▸ WHAT THIS TASK INVOLVES
Copy every line below precisely, leaving nothing out.

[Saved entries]
----------

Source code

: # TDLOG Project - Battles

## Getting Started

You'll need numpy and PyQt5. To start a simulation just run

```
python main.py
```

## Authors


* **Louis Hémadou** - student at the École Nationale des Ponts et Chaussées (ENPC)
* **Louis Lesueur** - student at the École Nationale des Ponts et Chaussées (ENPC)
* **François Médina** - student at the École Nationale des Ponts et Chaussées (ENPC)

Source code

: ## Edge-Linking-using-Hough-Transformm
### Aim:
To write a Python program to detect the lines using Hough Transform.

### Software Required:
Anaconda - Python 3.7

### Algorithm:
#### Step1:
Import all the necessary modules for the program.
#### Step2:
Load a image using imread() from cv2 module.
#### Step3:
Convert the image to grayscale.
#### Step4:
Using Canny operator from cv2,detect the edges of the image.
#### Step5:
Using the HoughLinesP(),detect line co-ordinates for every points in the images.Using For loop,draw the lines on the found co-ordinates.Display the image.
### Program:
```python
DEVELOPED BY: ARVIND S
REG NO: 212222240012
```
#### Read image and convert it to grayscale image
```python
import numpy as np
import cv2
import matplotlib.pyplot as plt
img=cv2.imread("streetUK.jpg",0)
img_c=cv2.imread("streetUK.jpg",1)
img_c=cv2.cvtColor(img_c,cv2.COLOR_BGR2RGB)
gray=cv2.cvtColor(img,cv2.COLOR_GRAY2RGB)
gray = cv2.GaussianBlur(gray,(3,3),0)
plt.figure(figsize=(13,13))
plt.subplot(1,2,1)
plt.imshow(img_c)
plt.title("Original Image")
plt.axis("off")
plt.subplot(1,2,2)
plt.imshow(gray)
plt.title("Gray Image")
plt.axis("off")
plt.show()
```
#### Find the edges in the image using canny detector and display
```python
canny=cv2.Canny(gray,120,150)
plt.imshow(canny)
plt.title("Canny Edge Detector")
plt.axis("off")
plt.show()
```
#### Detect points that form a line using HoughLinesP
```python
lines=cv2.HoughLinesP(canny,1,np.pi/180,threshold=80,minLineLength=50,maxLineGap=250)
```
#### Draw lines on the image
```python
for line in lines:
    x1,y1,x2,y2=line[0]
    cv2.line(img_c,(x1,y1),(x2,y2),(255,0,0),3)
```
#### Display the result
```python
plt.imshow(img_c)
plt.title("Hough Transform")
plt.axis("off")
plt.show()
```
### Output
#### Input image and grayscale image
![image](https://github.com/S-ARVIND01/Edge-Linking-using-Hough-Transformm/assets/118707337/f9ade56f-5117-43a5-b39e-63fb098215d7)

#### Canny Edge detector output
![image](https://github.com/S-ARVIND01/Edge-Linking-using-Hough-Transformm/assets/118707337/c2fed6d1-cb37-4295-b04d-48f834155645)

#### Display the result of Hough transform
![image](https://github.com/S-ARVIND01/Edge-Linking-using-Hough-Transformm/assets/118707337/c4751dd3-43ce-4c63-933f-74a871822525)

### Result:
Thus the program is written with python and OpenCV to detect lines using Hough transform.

----------

▸ TASK OUTPUT
Source code

: # TDLOG Project - Battles

## Getting Started

You'll need numpy and PyQt5. To start a simulation just run

```
python main.py
```

## Authors


* **Louis Hémadou** - student at the École Nationale des Ponts et Chaussées (ENPC)
* **Louis Lesueur** - student at the École Nationale des Ponts et Chaussées (ENPC)
* **François Médina** - student at the École Nationale des Ponts et Chaussées (ENPC)

Source code

: ## Edge-Linking-using-Hough-Transformm
### Aim:
To write a Python program to detect the lines using Hough Transform.

### Software Required:
Anaconda - Python 3.7

### Algorithm:
#### Step1:
Import all the necessary modules for the program.
#### Step2:
Load a image using imread() from cv2 module.
#### Step3:
Convert the image to grayscale.
#### Step4:
Using Canny operator from cv2,detect the edges of the image.
#### Step5:
Using the HoughLinesP(),detect line co-ordinates for every points in the images.Using For loop,draw the lines on the found co-ordinates.Display the image.
### Program:
```python
DEVELOPED BY: ARVIND S
REG NO: 212222240012
```
#### Read image and convert it to grayscale image
```python
import numpy as np
import cv2
import matplotlib.pyplot as plt
img=cv2.imread("streetUK.jpg",0)
img_c=cv2.imread("streetUK.jpg",1)
img_c=cv2.cvtColor(img_c,cv2.COLOR_BGR2RGB)
gray=cv2.cvtColor(img,cv2.COLOR_GRAY2RGB)
gray = cv2.GaussianBlur(gray,(3,3),0)
plt.figure(figsize=(13,13))
plt.subplot(1,2,1)
plt.imshow(img_c)
plt.title("Original Image")
plt.axis("off")
plt.subplot(1,2,2)
plt.imshow(gray)
plt.title("Gray Image")
plt.axis("off")
plt.show()
```
#### Find the edges in the image using canny detector and display
```python
canny=cv2.Canny(gray,120,150)
plt.imshow(canny)
plt.title("Canny Edge Detector")
plt.axis("off")
plt.show()
```
#### Detect points that form a line using HoughLinesP
```python
lines=cv2.HoughLinesP(canny,1,np.pi/180,threshold=80,minLineLength=50,maxLineGap=250)
```
#### Draw lines on the image
```python
for line in lines:
    x1,y1,x2,y2=line[0]
    cv2.line(img_c,(x1,y1),(x2,y2),(255,0,0),3)
```
#### Display the result
```python
plt.imshow(img_c)
plt.title("Hough Transform")
plt.axis("off")
plt.show()
```
### Output
#### Input image and grayscale image
![image](https://github.com/S-ARVIND01/Edge-Linking-using-Hough-Transformm/assets/118707337/f9ade56f-5117-43a5-b39e-63fb098215d7)

#### Canny Edge detector output
![image](https://github.com/S-ARVIND01/Edge-Linking-using-Hough-Transformm/assets/118707337/c2fed6d1-cb37-4295-b04d-48f834155645)

#### Display the result of Hough transform
![image](https://github.com/S-ARVIND01/Edge-Linking-using-Hough-Transformm/assets/118707337/c4751dd3-43ce-4c63-933f-74a871822525)

### Result:
Thus the program is written with python and OpenCV to detect lines using Hough transform.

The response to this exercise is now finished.